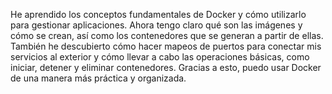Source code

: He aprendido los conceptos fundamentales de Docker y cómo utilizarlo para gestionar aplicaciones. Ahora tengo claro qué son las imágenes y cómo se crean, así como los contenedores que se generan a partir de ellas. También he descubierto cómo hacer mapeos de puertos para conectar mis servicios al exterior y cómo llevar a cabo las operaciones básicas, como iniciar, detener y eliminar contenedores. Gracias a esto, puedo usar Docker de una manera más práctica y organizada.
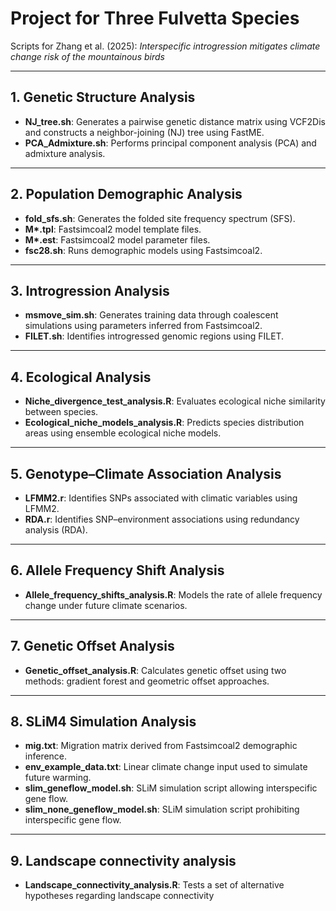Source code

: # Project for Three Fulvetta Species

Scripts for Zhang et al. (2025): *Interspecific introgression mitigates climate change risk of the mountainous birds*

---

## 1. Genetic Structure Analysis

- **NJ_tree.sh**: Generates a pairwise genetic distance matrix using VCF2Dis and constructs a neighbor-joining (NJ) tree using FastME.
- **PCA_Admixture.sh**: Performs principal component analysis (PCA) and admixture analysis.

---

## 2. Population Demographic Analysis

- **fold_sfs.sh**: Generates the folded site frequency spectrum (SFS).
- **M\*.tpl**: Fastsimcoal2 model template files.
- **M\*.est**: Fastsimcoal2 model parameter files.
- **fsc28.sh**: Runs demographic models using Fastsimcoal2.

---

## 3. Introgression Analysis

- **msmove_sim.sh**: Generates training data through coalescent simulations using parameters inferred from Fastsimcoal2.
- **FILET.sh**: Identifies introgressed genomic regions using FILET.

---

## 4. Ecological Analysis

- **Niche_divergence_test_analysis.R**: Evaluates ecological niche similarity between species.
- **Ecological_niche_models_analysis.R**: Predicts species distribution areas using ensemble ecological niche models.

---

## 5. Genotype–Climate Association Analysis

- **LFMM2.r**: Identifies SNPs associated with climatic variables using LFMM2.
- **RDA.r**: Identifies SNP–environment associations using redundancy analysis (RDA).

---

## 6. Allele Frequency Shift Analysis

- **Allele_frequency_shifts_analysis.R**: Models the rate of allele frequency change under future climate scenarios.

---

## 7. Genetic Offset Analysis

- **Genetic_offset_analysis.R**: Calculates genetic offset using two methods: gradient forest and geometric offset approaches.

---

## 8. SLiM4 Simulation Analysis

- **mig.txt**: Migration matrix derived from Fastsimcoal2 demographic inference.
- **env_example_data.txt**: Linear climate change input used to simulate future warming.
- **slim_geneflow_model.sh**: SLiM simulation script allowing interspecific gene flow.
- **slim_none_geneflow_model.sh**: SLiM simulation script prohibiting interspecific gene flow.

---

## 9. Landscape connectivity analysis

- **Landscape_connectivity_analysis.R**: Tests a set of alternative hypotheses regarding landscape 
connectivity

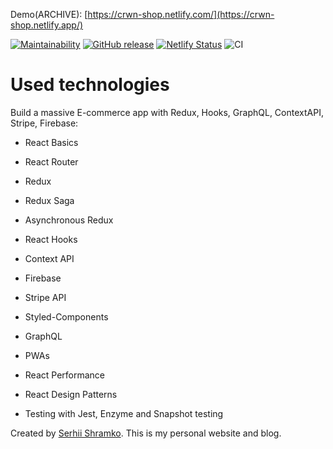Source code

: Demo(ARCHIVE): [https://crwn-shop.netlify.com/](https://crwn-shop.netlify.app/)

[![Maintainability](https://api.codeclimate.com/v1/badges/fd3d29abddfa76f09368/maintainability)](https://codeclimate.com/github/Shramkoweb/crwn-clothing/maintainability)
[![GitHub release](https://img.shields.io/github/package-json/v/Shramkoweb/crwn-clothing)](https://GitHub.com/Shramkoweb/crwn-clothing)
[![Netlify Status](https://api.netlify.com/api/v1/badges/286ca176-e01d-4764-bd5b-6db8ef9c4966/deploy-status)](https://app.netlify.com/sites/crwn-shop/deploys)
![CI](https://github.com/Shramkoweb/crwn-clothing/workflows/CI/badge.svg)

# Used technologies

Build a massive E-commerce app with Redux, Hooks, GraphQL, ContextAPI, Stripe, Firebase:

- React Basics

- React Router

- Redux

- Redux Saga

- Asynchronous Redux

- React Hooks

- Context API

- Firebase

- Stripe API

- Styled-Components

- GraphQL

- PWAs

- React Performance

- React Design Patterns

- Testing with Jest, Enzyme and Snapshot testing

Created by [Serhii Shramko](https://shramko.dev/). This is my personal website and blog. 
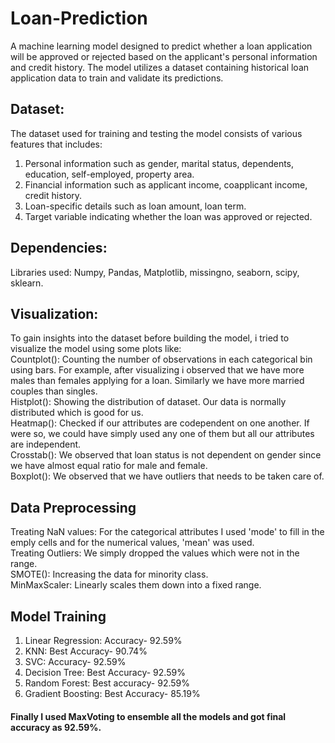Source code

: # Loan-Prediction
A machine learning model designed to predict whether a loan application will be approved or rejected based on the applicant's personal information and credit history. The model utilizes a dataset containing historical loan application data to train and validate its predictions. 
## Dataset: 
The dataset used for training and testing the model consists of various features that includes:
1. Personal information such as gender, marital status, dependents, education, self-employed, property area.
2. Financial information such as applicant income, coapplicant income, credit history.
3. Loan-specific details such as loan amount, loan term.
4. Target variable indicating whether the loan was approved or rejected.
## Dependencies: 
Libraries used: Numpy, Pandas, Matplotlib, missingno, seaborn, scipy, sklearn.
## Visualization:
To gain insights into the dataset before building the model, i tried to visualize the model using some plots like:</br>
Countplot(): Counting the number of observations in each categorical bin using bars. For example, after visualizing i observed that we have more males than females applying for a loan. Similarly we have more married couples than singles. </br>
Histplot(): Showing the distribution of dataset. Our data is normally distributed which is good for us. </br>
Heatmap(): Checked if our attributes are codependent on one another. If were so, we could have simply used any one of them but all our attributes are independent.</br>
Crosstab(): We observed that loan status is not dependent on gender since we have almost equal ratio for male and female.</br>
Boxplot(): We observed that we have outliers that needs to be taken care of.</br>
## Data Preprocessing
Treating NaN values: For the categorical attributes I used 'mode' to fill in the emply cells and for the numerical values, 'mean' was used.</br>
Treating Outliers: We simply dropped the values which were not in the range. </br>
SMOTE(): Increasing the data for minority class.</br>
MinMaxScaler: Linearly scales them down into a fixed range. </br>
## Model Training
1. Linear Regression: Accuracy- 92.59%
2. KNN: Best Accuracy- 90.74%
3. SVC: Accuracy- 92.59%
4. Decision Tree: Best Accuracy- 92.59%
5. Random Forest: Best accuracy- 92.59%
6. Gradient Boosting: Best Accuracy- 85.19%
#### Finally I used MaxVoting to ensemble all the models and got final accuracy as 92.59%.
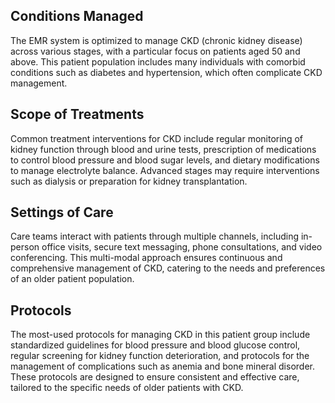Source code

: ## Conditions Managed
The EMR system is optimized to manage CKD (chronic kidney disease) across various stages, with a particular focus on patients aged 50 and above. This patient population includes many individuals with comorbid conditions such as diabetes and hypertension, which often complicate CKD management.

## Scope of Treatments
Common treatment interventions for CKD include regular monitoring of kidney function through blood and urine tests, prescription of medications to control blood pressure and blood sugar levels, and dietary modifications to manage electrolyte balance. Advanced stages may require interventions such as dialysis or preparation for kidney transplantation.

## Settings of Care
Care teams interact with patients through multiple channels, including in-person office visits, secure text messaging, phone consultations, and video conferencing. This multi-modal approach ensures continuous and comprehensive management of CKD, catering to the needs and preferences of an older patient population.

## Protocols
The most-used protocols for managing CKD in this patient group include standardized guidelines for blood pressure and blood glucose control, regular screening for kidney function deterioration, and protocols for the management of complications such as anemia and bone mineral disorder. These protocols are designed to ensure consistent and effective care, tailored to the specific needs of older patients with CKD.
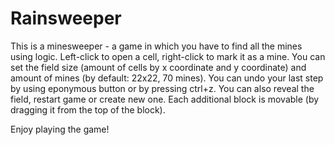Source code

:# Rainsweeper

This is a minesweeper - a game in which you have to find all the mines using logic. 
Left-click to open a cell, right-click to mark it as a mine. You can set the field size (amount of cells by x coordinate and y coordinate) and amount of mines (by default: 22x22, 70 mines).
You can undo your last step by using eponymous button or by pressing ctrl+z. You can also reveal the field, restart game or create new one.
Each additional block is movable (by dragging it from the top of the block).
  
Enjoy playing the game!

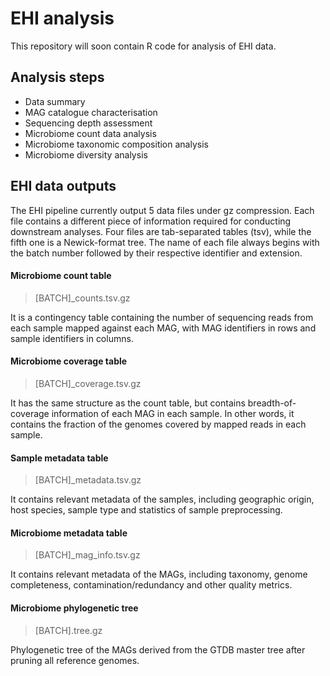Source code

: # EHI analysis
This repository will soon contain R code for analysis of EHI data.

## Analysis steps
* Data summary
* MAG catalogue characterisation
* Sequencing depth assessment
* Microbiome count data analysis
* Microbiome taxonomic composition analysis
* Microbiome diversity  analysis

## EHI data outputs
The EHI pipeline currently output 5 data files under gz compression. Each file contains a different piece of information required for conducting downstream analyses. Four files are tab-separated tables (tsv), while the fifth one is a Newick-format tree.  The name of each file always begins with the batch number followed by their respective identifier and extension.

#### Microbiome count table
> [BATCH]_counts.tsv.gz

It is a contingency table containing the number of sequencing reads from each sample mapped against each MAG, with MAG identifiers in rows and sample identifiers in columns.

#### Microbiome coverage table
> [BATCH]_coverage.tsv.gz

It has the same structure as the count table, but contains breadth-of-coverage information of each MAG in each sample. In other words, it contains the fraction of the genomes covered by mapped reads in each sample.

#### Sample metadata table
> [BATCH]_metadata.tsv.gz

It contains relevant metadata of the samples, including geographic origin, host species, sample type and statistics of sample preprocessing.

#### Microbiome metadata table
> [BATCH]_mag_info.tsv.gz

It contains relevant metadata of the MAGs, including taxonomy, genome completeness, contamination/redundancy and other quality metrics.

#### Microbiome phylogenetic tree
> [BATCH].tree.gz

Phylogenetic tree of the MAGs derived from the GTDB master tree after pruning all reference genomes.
------------------------------------------------------------
[WHAT THE TASK ASKS] Restate word for word the entries above, starting at the line with "Common treatment interventions" and ending at the line with "## Protocols", inclusive, and no others.

[RESPONSE AREA]
Common treatment interventions for CKD include regular monitoring of kidney function through blood and urine tests, prescription of medications to control blood pressure and blood sugar levels, and dietary modifications to manage electrolyte balance. Advanced stages may require interventions such as dialysis or preparation for kidney transplantation.

## Settings of Care
Care teams interact with patients through multiple channels, including in-person office visits, secure text messaging, phone consultations, and video conferencing. This multi-modal approach ensures continuous and comprehensive management of CKD, catering to the needs and preferences of an older patient population.

## Protocols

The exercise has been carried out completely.